Friday, Jul. 25, 1969

Opening Up the Club

The New York Stock Exchange, long castigated by Government and other critics for acting as a private club run for the profit of a privileged few, moved last week to revise its membership. The exchange's Board of Governors caught many Wall Streeters by surprise by voting to allow its members to sell stock in their own firms to the public. At the same time, the board said that by year's end it would consider permitting mutual funds and other financial institutions either to join the exchange as associates or find some way to grant them discounts on the commissions that they pay on transactions.

Public ownership has been studied and restudied ever since Merrill Lynch suggested the idea in 1963. The issue was brought to a boil in May, when Donaldson, Lufkin & Jenrette, an aggressive company that specializes in institutional business, needed new sources of capital to finance expansion, and announced that it was willing to quit the exchange in order to go public. Since then, Chairman Daniel J. Cullen of Walston & Co. has said that his firm will go public if the exchange approves. Members of regional exchanges have also started pressing for permission to sell stock.

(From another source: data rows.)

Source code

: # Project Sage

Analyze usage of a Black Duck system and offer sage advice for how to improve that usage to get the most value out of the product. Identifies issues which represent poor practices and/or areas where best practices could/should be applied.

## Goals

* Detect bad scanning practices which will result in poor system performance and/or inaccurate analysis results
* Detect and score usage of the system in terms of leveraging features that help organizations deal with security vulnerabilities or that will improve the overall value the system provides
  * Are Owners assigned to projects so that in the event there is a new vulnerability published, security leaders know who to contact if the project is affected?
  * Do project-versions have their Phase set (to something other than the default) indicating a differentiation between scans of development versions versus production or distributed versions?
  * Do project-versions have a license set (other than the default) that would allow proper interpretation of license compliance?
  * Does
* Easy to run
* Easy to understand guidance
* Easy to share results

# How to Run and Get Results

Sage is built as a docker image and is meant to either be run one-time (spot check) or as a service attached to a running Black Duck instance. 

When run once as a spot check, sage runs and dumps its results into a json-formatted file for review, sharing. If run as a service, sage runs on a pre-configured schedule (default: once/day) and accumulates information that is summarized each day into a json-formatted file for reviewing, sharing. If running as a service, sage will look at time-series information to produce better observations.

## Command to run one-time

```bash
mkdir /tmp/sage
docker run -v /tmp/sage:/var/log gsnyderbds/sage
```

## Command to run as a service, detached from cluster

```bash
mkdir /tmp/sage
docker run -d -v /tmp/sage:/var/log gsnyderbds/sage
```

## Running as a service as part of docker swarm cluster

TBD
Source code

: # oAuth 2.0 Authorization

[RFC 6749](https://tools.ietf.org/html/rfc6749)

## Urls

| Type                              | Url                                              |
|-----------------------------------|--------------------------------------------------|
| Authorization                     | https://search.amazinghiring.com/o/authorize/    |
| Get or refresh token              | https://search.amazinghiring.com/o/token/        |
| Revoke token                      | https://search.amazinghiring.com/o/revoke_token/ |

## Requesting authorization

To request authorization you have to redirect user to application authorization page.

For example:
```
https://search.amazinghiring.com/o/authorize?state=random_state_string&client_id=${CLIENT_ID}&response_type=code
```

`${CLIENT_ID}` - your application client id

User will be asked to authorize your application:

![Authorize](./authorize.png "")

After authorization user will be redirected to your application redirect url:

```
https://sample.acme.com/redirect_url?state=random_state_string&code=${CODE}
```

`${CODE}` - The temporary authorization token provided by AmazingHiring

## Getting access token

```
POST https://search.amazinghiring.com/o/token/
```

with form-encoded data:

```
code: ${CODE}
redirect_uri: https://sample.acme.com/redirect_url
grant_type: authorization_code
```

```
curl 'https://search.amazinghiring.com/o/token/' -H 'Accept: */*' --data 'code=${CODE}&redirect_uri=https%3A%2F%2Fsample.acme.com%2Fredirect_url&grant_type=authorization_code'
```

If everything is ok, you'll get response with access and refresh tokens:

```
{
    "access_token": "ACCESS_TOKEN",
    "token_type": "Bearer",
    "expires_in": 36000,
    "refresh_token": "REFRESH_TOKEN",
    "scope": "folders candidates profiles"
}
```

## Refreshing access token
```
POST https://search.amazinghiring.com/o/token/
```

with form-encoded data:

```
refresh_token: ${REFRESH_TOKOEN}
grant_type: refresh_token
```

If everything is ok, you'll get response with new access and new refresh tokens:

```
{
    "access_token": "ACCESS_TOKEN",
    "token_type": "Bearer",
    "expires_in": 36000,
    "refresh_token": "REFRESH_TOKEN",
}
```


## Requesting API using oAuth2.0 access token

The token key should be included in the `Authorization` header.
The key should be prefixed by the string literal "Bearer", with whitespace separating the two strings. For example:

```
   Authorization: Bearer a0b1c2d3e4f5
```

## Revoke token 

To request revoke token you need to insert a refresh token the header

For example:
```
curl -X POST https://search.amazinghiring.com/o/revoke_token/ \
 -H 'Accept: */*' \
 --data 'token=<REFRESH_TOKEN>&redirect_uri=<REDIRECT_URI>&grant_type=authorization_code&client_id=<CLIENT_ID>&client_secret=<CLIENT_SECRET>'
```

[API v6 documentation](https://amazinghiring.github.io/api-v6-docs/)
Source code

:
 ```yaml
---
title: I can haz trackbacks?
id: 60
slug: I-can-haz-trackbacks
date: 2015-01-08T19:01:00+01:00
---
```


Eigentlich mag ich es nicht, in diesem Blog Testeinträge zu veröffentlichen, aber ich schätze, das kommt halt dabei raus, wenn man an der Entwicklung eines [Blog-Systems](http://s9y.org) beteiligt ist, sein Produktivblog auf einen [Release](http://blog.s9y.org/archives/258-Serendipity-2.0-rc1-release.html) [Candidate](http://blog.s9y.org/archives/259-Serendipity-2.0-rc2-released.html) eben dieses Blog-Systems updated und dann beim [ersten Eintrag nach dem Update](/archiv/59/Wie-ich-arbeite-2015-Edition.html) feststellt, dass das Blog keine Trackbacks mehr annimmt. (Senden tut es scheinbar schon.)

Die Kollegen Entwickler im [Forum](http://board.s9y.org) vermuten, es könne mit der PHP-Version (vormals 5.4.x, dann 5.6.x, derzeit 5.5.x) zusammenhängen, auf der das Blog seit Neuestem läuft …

Traditionally, brokerage firms have been financed out of partners' pockets. But private capital can no longer hire the clerks and lease the computers needed to handle the flood of paperwork created by the huge increase in trading volume, nor can private money support the costly research staff demanded by today's increasingly sophisticated investor.

Hard Decisions. The board's proposals must now be approved by the 1,366 members of the exchange and by the Securities and Exchange Commission. And if approval is granted, the exchange must find a way to prevent disruptive takeovers of member firms by speculators, or even by the Mafia. Another problem is that many of the smaller firms will have a hard time selling their securities in competition with the big brokerage houses, and some are likely to fold for lack of capital. The smaller firms, which have relatively high overhead, also stand to be hurt by volume discounts for the institutional buyers. In general, the securities industry seems to be moving toward lower commissions for the institutions and higher commissions for small, individual traders.

For all the many problems involved in public ownership and volume discounts, the Wall Street Establishment can no longer afford the luxury of putting off its decision. The SEC and the Justice Department have made clear that they are ready to step in, if necessary, to open up the club and reduce the commissions on big trades.